Parsing XML Documents
To manipulate an XML document, XML parser is needed. The parser loads the document into the computer's memory. Once the document is loaded, its data can be manipulated using the appropriate parser.
We will soon discuss APIs and parsers for accessing XML documents using serially accesss mode (SAX) and random access mode (DOM). The specifications to ensure the validity of XML documents are DTDs and the Schemas.
DOM: Document Object Model
The XML Document Object Model (XML DOM) defines a standard way to access and manipulate XML documents using any programming language (and a parser for that language).
The DOM presents an XML document as a tree-structure (a node tree), with the elements, attributes, and text defined as nodes. DOM provides access to the information stored in your XML document as a hierarchical object model.
The DOM converts an XML document into a collection of objects in a object model in a tree structure (which can be manipulated in any way ). The textual information in XML document gets turned into a bunch of tree nodes and an user can easily traverse through any part of the object tree, any time. This makes easier to modify the data, to remove it, or even to insert a new one. This mechanism is also known as the random access protocol .
DOM is very useful when the document is small.
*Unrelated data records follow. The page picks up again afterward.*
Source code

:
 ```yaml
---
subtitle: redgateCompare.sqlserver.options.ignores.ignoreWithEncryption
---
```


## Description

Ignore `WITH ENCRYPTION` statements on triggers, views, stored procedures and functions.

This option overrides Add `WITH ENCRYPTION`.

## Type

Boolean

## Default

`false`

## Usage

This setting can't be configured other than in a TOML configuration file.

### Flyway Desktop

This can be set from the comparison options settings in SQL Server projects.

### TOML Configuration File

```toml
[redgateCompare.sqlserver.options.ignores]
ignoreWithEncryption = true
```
DOM reads the entire XML structure and holds the object tree in memory, so it is much more CPU and memory intensive. The DOM is most suited for interactive applications because the entire object model is present in memory, where it can be accessed and manipulated by the user.
SAX: Simple API for XML
This API was an innovation, made on the XML-DEV mailing list through a product collaboration, rather than being a product of the W3C.
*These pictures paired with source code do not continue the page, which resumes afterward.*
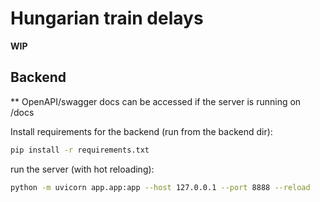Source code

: # Hungarian train delays

**WIP**

## Backend

** OpenAPI/swagger docs can be accessed if the server is running on /docs

Install requirements for the backend (run from the backend dir):

``` bash
pip install -r requirements.txt
```

run the server (with hot reloading):

``` bash
python -m uvicorn app.app:app --host 127.0.0.1 --port 8888 --reload
```

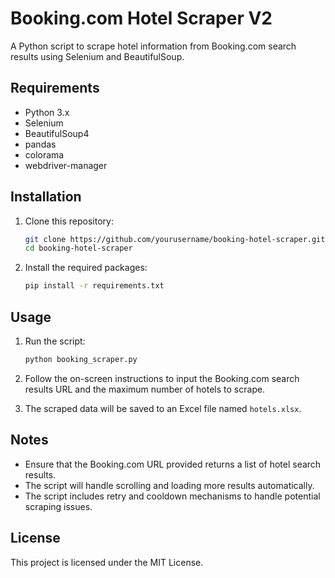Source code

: # Booking.com Hotel Scraper V2

A Python script to scrape hotel information from Booking.com search results using Selenium and BeautifulSoup.

## Requirements

- Python 3.x
- Selenium
- BeautifulSoup4
- pandas
- colorama
- webdriver-manager

## Installation

1. Clone this repository:
    ```bash
    git clone https://github.com/yourusername/booking-hotel-scraper.git
    cd booking-hotel-scraper
    ```

2. Install the required packages:
    ```bash
    pip install -r requirements.txt
    ```

## Usage

1. Run the script:
    ```bash
    python booking_scraper.py
    ```

2. Follow the on-screen instructions to input the Booking.com search results URL and the maximum number of hotels to scrape.

3. The scraped data will be saved to an Excel file named `hotels.xlsx`.

## Notes

- Ensure that the Booking.com URL provided returns a list of hotel search results.
- The script will handle scrolling and loading more results automatically.
- The script includes retry and cooldown mechanisms to handle potential scraping issues.

## License

This project is licensed under the MIT License.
SAX (Simple API for XML) like DOM gives access to the information stored in XML documents using any programming language (and a parser for that language).
This standard API works in serial access mode to parse XML documents. This is a very fast-to-execute mechanism employed to read and write XML data comparing to its competitors. SAX tells the application, what is in the document by notifying through a stream of parsing events. Application then processes those events to act on data.
SAX is also called as an event-driven protocol, because it implements the technique to register the handler to invoke the callback methods whenever an event is generated. Event is generated when the parser encounters a new XML tag or encounters an error, or wants to tell anything else. SAX is memory-efficient to a great extend.
SAX is very useful when the document is large.
DOM reads the entire XML structure and holds the object tree in memory, so it is much more CPU and memory intensive. For that reason, the SAX API are preferred for server-side applications and data filters that do not require any memory intensive representation of the data.